BERNA - Con le incursioni di droni (in Polonia) e jet (in Estonia), Mosca sta testando le difese occidentali nell'eventualità di un futuro conflitto in Europa. La situazione sul confine orientale del Continente preoccupa (ovviamente) anche la Svizzera che non dispone di difese aeree all'avanguardia. Come rivelato la scorsa settimana dal consigliere federale Martin Pfister, infatti, Berna «non sarebbe in grado di respingere un attacco portato dai droni russi».
Ma c'è di peggio. Perché, stando a quanto detto sulla SonntagsZeitung dall’ex comandante delle Forze aeree dell'esercito Bernhard Müller, la Svizzera si troverebbe «completamente esposta e indifesa» a un attacco con missili balistici, ipersonici o da crociera. «Siamo ben lontani dall’avere una difesa aerea in grado di difendere il Paese», spiega l'esperto, precisando che un attacco aereo contro Zurigo, Berna, Ginevra o il tunnel del San Gottardo «non è più da considerarsi una distopia».
Secondo Müller, infatti, esiste la possibilità (seppur remota) che Mosca possa lanciare attacchi esplorativi contro la Svizzera. «Putin in questo modo - precisa l'esperto - potrebbe testare la reazione di un Paese neutrale e pure quella della NATO».

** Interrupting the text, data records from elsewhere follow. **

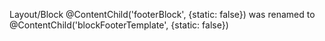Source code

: Layout/Block @ContentChild('footerBlock', {static: false}) was renamed to @ContentChild('blockFooterTemplate', {static: false})
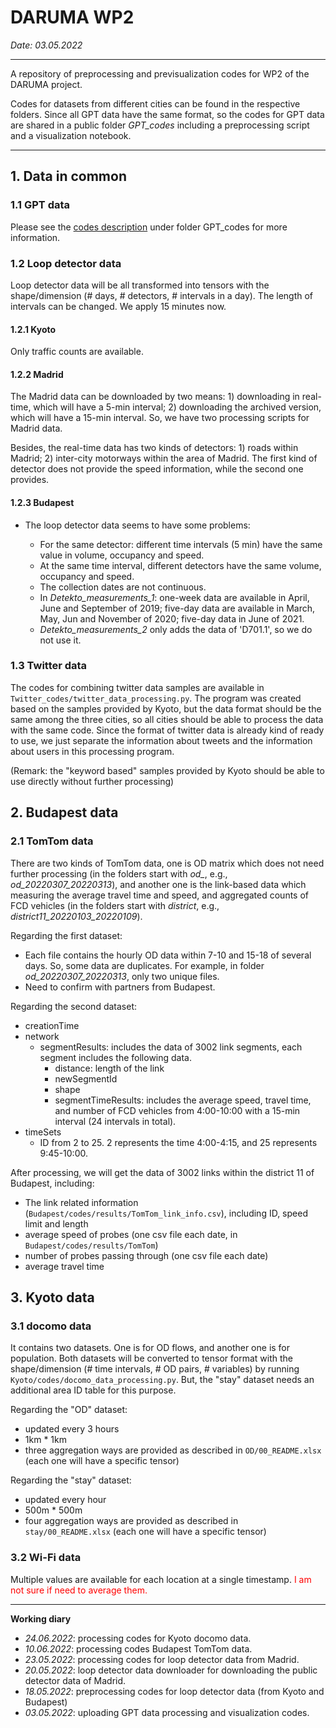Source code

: # DARUMA WP2

*Date: 03.05.2022*

------------------------------

A repository of preprocessing and previsualization codes for WP2 of the DARUMA project.

Codes for datasets from different cities can be found in the respective folders. Since all GPT data have the same format, so the codes for GPT data are shared in a public folder *GPT_codes* including a preprocessing script and a visualization notebook.

--------
## 1. Data in common

### 1.1 GPT data

Please see the [codes description](GPT_codes/codes_description.md) under folder GPT_codes for more information.

### 1.2 Loop detector data

Loop detector data will be all transformed into tensors with the shape/dimension (# days, # detectors, # intervals in a day). The length of intervals can be changed. We apply 15 minutes now.

#### 1.2.1 Kyoto

Only traffic counts are available.

#### 1.2.2 Madrid

The Madrid data can be downloaded by two means: 1) downloading in real-time, which will have a 5-min interval; 2) downloading the archived version, which will have a 15-min interval. So, we have two processing scripts for Madrid data.

Besides, the real-time data has two kinds of detectors: 1) roads within Madrid; 2) inter-city motorways within the area of Madrid. The first kind of detector does not provide the speed information, while the second one provides.

#### 1.2.3 Budapest

- The loop detector data seems to have some problems:

  - For the same detector: different time intervals (5 min) have the same value in volume, occupancy and speed.
  - At the same time interval, different detectors have the same volume, occupancy and speed.
  - The collection dates are not continuous.
  - In *Detekto_measurements_1*: one-week data are available in April, June and September of 2019;  five-day data are available in March, May, Jun and November of 2020; five-day data in June of 2021.
  - *Detekto_measurements_2* only adds the data of 'D701.1', so we do not use it.

### 1.3 Twitter data

The codes for combining twitter data samples are available in `Twitter_codes/twitter_data_processing.py`. The program was created based on the samples provided by Kyoto, but the data format should be the same among the three cities, so all cities should be able to process the data with the same code. Since the format of twitter data is already kind of ready to use, we just separate the information about tweets and the information about users in this processing program.

(Remark: the "keyword based" samples provided by Kyoto should be able to use directly without further processing)

## 2. Budapest data

### 2.1 TomTom data

There are two kinds of TomTom data, one is OD matrix which does not need further processing (in the folders start with *od_*, e.g., *od_20220307_20220313*), and another one is the link-based data which measuring the average travel time and speed, and aggregated counts of FCD vehicles (in the folders start with *district*, e.g., *district11_20220103_20220109*).

Regarding the first dataset:

- Each file contains the hourly OD data within 7-10 and 15-18 of several days. So, some data are duplicates. For example, in folder *od_20220307_20220313*, only two unique files.
- Need to confirm with partners from Budapest.

Regarding the second dataset:

- creationTime
- network
  - segmentResults: includes the data of 3002 link segments, each segment includes the following data.
    - distance: length of the link
    - newSegmentId
    - shape
    - segmentTimeResults: includes the average speed, travel time, and number of FCD vehicles from 4:00-10:00 with a 15-min interval (24 intervals in total).
- timeSets
  - ID from 2 to 25. 2 represents the time 4:00-4:15, and 25 represents 9:45-10:00.

After processing, we will get the data of 3002 links within the district 11 of Budapest, including:

- The link related information (`Budapest/codes/results/TomTom_link_info.csv`), including ID, speed limit and length
- average speed of probes (one csv file each date, in `Budapest/codes/results/TomTom`)
- number of probes passing through (one csv file each date)
- average travel time

## 3. Kyoto data
### 3.1 docomo data
It contains two datasets. One is for OD flows, and another one is for population. Both datasets will be converted to tensor format with the shape/dimension (# time intervals, # OD pairs,  # variables) by running `Kyoto/codes/docomo_data_processing.py`. But, the "stay" dataset needs an additional area ID table for this purpose.

Regarding the "OD" dataset:

- updated every 3 hours
- 1km * 1km
- three aggregation ways are provided as described in `OD/00_README.xlsx` (each one will have a specific tensor)

Regarding the "stay" dataset:

- updated every hour
- 500m * 500m
- four aggregation ways are provided as described in `stay/00_README.xlsx` (each one will have a specific tensor)

### 3.2 Wi-Fi data

Multiple values are available for each location at a single timestamp. <font color='red'>I am not sure if need to average them.</font>

--------------------

**Working diary**

- *24.06.2022*: processing codes for Kyoto docomo data.
- *10.06.2022*: processing codes Budapest TomTom data.
- *23.05.2022*: processing codes for loop detector data from Madrid.
- *20.05.2022*: loop detector data downloader for downloading the public detector data of Madrid.
- *18.05.2022*: preprocessing codes for loop detector data (from Kyoto and Budapest)
- *03.05.2022*: uploading GPT data processing and visualization codes.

Uno scenario, questo, sostenuto anche da Paul Winkler ex consigliere di Stato (UDC) di Lucerna e tenente colonnello dell'esercito. «La guerra ibrida, con attacchi informatici, è già iniziata. La prossima fase è rappresentata da attacchi aerei e nessuno, tranne l'aggressore, può dire quando inizierà. Per me dovremmo essere preparati prima del 2030». Al momento però - come dichiarato al domenicale dal capo dell'armamento Urs Loher - l'esercito è in grado di proteggere solo l’8% dello spazio aereo elvetico. Nel nostro arsenale, infatti, ci sono 30 caccia F/A-18 (obsoleti), 14 F-5 Tiger (ancora più vecchi) e 27 cannoni antiaerei (degli anni 60).
Insomma la situazione non è delle più rosee. E non lo diventerà nemmeno quando arriveranno i 36 (controversi) F-35 americani e le cinque unità Patriot per la difesa antiaerea a lunga gittata. Con queste, infatti, si potrebbe proteggere circa un terzo della superficie nazionale. Per quel che concerne le difese a corto raggio, invece, la Confederazione non ha ancora ordinato nulla. «Non vedo alcuna priorità da parte del DDPS», afferma Winkler. «Eppure questa dovrebbe essere la misura più urgente per migliorare la protezione contro i droni».